Instructions for the task: In the data below, which lines contain "QuizAttempt"? List them by copying each one.

Given entries:

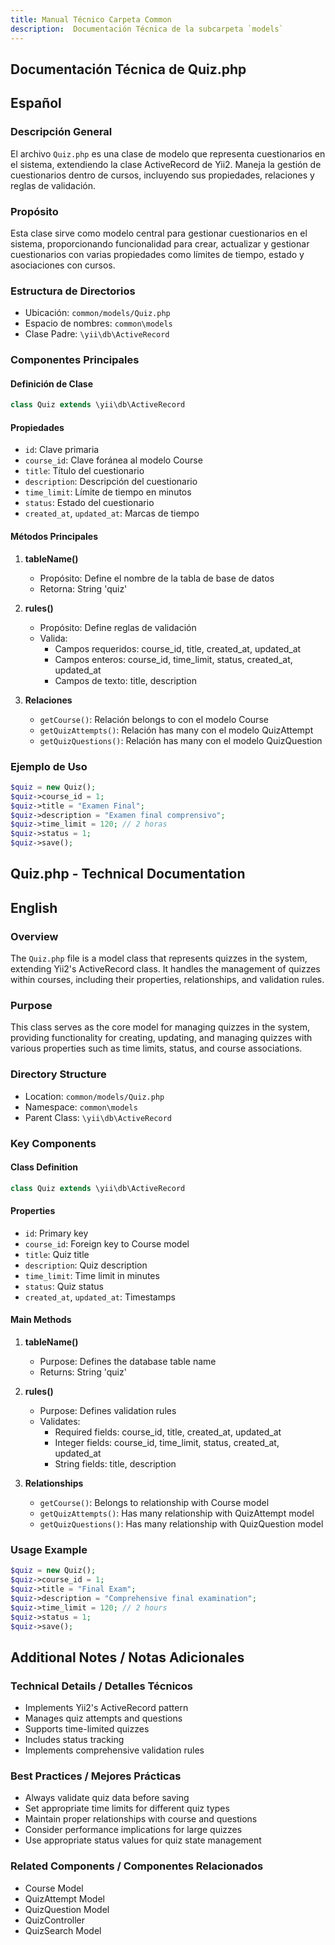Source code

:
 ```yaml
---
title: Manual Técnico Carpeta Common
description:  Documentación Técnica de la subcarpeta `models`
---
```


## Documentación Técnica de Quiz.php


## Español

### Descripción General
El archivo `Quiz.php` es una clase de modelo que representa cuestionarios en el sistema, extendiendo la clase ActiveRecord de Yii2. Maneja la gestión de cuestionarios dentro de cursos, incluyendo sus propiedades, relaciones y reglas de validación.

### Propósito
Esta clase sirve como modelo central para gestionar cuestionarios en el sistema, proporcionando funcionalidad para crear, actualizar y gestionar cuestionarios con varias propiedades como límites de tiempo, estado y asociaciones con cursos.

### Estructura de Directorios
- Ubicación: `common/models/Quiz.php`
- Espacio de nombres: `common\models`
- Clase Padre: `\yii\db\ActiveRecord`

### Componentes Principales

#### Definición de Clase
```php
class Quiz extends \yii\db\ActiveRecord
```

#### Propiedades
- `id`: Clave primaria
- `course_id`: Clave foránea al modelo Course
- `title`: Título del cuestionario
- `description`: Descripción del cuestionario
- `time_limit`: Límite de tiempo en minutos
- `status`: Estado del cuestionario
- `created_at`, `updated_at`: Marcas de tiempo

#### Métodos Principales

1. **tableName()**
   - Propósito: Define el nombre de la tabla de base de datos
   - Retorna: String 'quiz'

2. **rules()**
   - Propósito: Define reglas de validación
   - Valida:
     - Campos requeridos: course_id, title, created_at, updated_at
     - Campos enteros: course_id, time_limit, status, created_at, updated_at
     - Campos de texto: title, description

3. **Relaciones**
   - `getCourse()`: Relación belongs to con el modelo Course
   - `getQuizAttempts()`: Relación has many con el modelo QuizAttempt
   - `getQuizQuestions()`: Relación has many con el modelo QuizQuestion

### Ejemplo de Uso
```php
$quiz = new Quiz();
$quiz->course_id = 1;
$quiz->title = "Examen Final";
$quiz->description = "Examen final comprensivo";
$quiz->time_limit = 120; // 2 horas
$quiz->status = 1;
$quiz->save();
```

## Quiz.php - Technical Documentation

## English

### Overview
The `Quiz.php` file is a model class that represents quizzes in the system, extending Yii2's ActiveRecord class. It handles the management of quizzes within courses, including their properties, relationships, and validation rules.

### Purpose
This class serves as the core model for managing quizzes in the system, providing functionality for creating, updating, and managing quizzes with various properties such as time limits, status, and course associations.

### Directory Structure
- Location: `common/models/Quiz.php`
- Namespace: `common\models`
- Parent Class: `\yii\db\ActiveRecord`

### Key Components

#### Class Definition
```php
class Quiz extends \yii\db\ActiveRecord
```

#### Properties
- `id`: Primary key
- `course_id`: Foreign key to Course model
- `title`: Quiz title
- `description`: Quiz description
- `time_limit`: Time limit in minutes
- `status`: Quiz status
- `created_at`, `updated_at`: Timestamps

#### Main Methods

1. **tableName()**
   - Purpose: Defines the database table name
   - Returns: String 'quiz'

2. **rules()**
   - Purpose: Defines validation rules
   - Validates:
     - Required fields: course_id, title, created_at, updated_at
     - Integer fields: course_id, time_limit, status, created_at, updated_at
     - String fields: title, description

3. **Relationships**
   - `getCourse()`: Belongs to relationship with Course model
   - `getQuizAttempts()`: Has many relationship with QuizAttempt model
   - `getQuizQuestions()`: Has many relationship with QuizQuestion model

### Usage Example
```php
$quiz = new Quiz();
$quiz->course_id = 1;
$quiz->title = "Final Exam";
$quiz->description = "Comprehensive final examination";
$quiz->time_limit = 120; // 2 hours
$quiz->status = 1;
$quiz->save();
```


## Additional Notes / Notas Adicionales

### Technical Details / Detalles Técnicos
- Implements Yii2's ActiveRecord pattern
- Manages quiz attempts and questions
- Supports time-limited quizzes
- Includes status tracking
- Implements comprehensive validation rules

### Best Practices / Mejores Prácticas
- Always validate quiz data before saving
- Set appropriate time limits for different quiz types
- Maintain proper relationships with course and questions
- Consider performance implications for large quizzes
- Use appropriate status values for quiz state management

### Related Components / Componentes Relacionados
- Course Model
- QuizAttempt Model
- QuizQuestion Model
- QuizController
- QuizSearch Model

Answer section:
   - `getQuizAttempts()`: Relación has many con el modelo QuizAttempt
   - `getQuizAttempts()`: Has many relationship with QuizAttempt model
- QuizAttempt Model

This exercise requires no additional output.